Appeal from the Circuit Court, Hillsborough County, Calvin A. Pope, J.
Stephen W. Sessums, P.A., Tampa, and Carole A. Taylor of Sessums McCall, Tampa, for appellant.
Steven T. Northcutt of Levine, Freedman, Hirsch Levinson, P.A., Tampa, for appellee.
The husband complains that the court applied an improper standard in ordering him to make monthly rehabilitative alimony and child support payments totalling $1,425 because of the following provision contained in the judgment of dissolution:
4. That in setting the amount of alimony and child support, the Court has taken into consideration the fact that it is difficult for a former wife and mother to obtain increases and modifications in amounts of child support and alimony. Accordingly, the Court has established such amounts in this Final Judgment taking into consideration the likely effects of inflation and increased expenses by reason of the increasing age of the child.
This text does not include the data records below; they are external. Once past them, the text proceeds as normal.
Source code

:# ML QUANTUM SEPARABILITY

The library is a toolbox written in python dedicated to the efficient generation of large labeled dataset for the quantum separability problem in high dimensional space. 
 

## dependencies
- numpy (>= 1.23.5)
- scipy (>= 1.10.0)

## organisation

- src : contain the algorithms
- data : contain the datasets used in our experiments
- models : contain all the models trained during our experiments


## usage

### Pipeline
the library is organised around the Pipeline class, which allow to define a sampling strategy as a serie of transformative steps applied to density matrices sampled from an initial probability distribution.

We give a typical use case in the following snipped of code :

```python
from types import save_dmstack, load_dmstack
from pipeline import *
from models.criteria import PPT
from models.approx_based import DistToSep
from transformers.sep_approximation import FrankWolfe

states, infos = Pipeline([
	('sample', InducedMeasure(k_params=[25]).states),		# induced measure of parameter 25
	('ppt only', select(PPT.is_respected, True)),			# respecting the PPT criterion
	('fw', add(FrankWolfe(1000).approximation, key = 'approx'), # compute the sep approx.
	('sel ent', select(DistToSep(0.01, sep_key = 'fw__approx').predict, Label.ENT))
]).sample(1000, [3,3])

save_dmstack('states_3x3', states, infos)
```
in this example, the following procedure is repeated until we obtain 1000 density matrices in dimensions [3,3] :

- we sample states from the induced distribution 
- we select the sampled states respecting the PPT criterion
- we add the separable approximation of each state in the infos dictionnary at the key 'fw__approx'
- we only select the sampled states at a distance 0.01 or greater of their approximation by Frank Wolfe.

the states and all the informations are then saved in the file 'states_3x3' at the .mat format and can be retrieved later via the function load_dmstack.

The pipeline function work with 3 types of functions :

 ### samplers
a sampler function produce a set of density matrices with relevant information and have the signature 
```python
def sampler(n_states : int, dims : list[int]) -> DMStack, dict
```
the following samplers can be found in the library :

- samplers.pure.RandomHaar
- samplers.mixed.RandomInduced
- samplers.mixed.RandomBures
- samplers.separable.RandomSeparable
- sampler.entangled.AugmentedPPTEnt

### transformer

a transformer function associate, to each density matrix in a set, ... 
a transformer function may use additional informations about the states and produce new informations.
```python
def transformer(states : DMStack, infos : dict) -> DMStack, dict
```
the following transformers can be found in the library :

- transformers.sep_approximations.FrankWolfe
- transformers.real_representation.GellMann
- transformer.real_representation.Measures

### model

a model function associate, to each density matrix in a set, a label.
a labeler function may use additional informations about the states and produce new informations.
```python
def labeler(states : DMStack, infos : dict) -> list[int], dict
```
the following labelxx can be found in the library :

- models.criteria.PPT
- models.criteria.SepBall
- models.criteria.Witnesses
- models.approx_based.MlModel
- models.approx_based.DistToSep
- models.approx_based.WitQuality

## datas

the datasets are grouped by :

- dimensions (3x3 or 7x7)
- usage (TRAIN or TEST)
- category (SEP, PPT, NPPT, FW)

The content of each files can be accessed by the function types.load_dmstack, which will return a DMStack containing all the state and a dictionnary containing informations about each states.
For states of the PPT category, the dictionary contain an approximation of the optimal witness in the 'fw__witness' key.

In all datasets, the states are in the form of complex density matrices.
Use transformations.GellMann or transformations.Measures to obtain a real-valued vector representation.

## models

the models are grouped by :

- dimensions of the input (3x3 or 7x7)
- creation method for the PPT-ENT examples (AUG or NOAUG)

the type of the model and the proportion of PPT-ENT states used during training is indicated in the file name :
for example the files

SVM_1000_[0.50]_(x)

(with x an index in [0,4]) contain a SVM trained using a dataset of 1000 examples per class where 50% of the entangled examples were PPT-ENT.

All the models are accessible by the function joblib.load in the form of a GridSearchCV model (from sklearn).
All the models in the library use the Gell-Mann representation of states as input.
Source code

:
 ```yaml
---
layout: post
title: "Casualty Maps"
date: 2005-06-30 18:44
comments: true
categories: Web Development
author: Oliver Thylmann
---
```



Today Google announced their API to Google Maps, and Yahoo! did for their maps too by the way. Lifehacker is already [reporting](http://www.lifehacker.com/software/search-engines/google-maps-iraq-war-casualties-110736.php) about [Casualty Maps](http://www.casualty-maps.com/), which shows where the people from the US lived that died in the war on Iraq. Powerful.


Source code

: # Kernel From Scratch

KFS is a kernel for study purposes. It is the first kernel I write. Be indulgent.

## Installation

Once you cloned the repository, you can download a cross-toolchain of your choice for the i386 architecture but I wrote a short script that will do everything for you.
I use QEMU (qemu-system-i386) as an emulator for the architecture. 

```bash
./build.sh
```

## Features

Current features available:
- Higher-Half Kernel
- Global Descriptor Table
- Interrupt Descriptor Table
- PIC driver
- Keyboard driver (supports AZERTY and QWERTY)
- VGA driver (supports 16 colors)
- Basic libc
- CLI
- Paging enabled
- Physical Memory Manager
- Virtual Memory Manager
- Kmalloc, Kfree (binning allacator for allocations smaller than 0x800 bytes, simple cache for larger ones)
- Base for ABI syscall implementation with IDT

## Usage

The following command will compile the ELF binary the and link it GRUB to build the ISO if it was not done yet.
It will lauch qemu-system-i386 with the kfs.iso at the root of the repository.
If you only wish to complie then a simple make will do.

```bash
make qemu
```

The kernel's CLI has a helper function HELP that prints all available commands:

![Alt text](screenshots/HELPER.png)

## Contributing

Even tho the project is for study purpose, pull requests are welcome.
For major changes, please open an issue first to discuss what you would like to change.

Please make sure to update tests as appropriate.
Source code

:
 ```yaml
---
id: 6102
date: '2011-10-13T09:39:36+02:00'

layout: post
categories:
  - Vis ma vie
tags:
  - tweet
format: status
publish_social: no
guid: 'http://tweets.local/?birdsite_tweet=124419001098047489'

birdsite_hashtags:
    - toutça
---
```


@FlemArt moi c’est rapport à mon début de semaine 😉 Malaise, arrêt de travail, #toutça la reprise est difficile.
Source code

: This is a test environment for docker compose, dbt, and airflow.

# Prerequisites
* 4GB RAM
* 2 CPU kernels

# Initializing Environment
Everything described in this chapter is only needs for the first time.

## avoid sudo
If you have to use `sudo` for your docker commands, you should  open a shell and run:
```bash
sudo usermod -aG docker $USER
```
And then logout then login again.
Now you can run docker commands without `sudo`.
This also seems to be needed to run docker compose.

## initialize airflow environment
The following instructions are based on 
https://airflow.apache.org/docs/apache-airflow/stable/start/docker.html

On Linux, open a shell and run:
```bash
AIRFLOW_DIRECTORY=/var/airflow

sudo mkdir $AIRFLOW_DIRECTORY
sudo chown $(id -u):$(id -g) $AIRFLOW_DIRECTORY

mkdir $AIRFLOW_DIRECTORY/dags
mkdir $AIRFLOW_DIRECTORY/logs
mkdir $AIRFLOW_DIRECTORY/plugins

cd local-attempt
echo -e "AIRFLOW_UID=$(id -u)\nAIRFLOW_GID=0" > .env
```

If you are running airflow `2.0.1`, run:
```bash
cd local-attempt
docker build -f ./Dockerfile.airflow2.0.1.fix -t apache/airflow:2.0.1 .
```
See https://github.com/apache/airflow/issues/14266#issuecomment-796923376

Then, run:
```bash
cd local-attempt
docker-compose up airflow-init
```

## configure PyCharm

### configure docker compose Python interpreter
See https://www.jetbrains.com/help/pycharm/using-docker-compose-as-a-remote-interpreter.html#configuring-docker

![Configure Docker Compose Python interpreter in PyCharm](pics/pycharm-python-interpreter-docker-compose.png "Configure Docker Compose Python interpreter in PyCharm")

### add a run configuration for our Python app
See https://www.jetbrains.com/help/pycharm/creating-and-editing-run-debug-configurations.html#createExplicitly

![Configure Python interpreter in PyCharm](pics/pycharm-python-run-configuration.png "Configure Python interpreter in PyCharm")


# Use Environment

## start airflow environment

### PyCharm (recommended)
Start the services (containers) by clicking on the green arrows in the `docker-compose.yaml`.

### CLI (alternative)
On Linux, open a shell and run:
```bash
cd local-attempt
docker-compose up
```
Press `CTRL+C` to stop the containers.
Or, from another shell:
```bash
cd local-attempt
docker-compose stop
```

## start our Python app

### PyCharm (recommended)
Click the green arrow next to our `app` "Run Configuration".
Judgments providing for automatic changes in alimony and support payments upon future occurrences have usually been disapproved because of the lack of an evidentiary basis for the determination of future events. Kangas v. Kangas, 420 So.2d 115 (Fla. 2d DCA 1982); Garrison v. Garrison, 380 So.2d 473 (Fla. 4th DCA 1980); Stoler v. Stoler, 376 So.2d 253 (Fla. 3d DCA 1979). It follows that a dissolution judgment which purports to consider future events as a basis for establishing current alimony and child support must suffer a similar fate. Accordingly, we hereby reverse the awards of rehabilitative alimony and child support and remand for the court to enter appropriately reduced amounts which will not reflect the possibility of inflation and increased child rearing expenses. Otherwise, the judgment is affirmed.
OTT, C.J., and LEHAN, J., concur.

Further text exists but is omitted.